BY HAZEL TRICE EDNEY
TRICE EDNEY NEWS WIRE
The Tulsa (Oklahoma) Police Department quickly arrested two White men as suspects in the apparently random shootings of five Black men out walking.
Three were killed and two survived the shootings, which occurred at four different locations over four hours starting around 1 a.m. last Friday.
Initially, witnesses described a lone White man driving a White pickup truck as the suspect. Police announced Sunday that they had arrested two White males.
Jacob England, 19, and Alvin Watts, 32, were charged with three counts of murder and shooting with an attempt to kill. The pickup truck was discovered burned near a house where the two men were found hiding early Sunday.
Slurs on Facebook
Police say it was too early to attribute race as a motive, but a posting on England’s Facebook page, shown by CNN, said, “Today is two years that my dad has been gone, shot by a f—-ing n—-r. it’s hard not to go off between that and sheran I’m gone in the head.”
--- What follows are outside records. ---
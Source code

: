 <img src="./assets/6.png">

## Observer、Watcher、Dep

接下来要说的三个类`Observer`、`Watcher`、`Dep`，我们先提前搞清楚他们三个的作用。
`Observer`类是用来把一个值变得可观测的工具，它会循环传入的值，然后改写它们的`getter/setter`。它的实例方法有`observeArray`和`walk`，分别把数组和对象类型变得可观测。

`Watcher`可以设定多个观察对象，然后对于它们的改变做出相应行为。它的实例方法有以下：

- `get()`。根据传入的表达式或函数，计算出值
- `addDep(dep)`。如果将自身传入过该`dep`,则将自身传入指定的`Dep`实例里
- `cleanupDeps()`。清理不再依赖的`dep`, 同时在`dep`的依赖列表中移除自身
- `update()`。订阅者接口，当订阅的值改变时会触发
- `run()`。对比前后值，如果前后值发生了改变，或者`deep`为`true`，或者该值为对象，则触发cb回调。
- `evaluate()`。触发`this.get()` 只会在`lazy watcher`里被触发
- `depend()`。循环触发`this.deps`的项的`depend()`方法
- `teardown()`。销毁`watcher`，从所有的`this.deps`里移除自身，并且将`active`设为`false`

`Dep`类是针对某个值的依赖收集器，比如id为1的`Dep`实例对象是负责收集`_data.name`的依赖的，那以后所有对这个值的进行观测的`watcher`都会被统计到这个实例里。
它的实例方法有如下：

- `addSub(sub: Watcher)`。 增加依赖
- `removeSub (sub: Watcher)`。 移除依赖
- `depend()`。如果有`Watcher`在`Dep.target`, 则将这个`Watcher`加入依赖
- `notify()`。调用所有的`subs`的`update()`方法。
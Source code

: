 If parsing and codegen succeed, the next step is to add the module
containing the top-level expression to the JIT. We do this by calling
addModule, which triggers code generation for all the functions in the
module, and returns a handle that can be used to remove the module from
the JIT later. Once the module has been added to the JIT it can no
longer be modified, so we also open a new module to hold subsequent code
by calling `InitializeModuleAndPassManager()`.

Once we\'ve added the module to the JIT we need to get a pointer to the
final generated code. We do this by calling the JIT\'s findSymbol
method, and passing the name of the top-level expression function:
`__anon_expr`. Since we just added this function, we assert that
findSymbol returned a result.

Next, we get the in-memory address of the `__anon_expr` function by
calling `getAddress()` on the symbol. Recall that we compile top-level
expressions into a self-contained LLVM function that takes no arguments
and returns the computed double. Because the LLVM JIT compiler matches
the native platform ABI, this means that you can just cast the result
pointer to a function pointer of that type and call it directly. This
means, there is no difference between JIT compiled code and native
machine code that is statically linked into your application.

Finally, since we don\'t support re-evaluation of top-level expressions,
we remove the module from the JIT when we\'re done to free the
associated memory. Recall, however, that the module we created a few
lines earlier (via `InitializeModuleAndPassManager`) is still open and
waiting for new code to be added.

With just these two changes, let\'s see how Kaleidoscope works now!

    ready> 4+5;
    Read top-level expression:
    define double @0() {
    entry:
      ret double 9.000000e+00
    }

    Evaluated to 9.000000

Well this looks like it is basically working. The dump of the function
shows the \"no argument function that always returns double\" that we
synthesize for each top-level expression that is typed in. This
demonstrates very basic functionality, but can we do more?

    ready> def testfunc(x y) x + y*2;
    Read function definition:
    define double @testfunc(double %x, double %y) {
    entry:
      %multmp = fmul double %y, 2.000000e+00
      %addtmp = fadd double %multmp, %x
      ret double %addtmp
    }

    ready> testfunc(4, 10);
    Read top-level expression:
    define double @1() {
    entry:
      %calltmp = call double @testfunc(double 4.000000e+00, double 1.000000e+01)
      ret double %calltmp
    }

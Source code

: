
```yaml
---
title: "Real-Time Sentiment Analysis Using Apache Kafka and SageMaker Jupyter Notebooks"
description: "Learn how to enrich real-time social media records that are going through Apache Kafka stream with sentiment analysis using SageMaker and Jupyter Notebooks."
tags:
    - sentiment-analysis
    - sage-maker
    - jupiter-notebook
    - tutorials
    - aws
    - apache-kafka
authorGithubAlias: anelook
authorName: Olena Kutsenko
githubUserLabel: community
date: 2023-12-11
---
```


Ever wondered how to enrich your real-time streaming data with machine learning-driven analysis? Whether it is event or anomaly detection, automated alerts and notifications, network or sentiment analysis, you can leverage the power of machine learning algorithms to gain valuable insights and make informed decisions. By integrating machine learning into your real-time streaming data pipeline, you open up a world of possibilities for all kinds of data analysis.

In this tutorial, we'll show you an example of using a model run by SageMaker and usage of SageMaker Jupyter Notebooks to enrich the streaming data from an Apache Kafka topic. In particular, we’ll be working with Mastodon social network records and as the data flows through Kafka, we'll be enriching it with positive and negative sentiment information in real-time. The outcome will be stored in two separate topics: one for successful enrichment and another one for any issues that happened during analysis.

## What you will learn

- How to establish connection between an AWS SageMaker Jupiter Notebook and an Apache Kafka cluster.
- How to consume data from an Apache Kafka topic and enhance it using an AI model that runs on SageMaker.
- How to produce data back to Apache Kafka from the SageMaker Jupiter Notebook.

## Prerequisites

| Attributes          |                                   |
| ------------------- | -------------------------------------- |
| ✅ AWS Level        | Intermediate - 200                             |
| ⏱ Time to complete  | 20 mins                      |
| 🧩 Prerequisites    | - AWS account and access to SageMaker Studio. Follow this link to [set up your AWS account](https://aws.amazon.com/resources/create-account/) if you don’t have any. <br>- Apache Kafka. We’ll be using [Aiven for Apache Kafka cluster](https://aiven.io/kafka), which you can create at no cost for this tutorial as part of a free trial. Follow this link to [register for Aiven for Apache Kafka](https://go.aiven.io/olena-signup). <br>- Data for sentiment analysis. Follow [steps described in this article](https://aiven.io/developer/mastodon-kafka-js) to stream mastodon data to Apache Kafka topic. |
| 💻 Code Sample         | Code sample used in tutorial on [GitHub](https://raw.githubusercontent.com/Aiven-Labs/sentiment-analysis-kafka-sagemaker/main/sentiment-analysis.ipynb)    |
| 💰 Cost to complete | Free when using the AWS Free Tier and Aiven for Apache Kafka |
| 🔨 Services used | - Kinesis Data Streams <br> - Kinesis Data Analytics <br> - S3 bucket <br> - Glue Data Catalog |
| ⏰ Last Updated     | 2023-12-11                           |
Though police continue to investigate, speculation is that the possible motive was that England’s father was shot and killed two years ago during an alleged burglary by a Black man who was never prosecuted. England’s girlfriend, named Sheran, reportedly shot and killed herself in front of him and their baby in January.
Police and city officials issued widespread pleas for information from witnesses. Officials credit numerous tips with the quick arrest. As the investigation developed, they expressed fear that some in the Black community might become vigilantes.
“We feel like he’s targeting African-Americans,” said the Rev. Warren Blakney, Sr., president of the Tulsa NAACP. “We have to handle this because there are a number of African-American males who are not going to allow this to happen in their neighborhood.”
Died in yard
The FBI has joined the investigation to determine whether the shootings are in fact hate crimes.
The three who died are Dannaer Fields, 49, found with gunshot wounds in a yard about 1 a.m. on April 6; Bobby Clark, 54, found an hour later shot in a street; and William Allen, 31, was found shot to death in a funeral home yard around 8:30 a.m.
The two surviving men were found with gunshot wounds in a yard two blocks from where Fields’ body was found.
One of the two survivors said the truck pulled up and someone inside asked the men for directions before firing the gun when they walked away.
“This is an event that is unprecedented in our recent history, and it is certainly one that … we want to bring to an end very quickly,” said Tulsa Mayor Dewey Bartlett in an interview with CNN’s Don Lemon.
Reminder of race riots
The shootings easily sparked recollections of the historic 1921 race riots in Tulsa, described as the bloodiest in U. S. history. Despite what some describe as racial harmony in the city 91 years later, the facts of that incident remain just under the surface since African-Americans never fully received justice.
In that situation, Dick Rowland, a 19-year-old African-American accidentally stepped on the foot of Sarah Page, a White elevator operator in a downtown Tulsa office building, who in turn tried to hit Rowland with her purse and he quickly fled. The incident quickly spread into a rumor; then a lie that Rowland had raped the woman.
More than 400 Whites gathered at the county jail intending to lynch the Black teen. Meanwhile, two waves of armed Blacks showed up at the jail, offering to help protect the prisoner.
The second wave of Blacks, like the first, was told their services were not needed. As they began to depart, a White man, possibly a deputy, attempted to disarm one of the African-Americans and a shot was fired. Other shots followed, leaving more than a dozen dead.
Within hours, mobs of Whites converged upon the Black residents of Tulsa’s Greenwood Avenue district, a 40-block showcase of Black businesses and homes, known as the Black Wall Street. The governor activated the Oklahoma National Guard and two companies of soldiers from nearby Fort Sill were called to duty.
Machine guns were used to shoot any Black person in sight; airplanes dropped nitroglycerin on the neighborhood. When it was over 16 hours later, at least 300 Blacks were dead, 1,503 residences had been destroyed and more than 600 businesses had been closed, including two Black newspapers, the Tulsa Star and the Oklahoma Sun.
Now, more than nine decades later, victims never got justice. A 2005 Supreme Court ruling said the statute of limitation to file claims in the case had expired.
The shootings also come amidst heated racial tensions around the nation in the aftermath of the Trayvon Martin killing in Florida.
Some see the weekend shootings as revenge killings for the death of England’s father. But, to shoot innocent men because they are the same race as an alleged killer is still categorized as racially motivated; therefore a hate crime. Nevertheless, Police Chief Chuck Jordan will not jump to any conclusions.
“It sickens me. It angers me. This is not what Tulsa, Oklahoma is all about,” Jordan told reporters Sunday afternoon. “You can look at the facts of the case and appear to come up with a logical theory, but we’re going to follow the leads where they take us…We’re going to explore any possible motives.”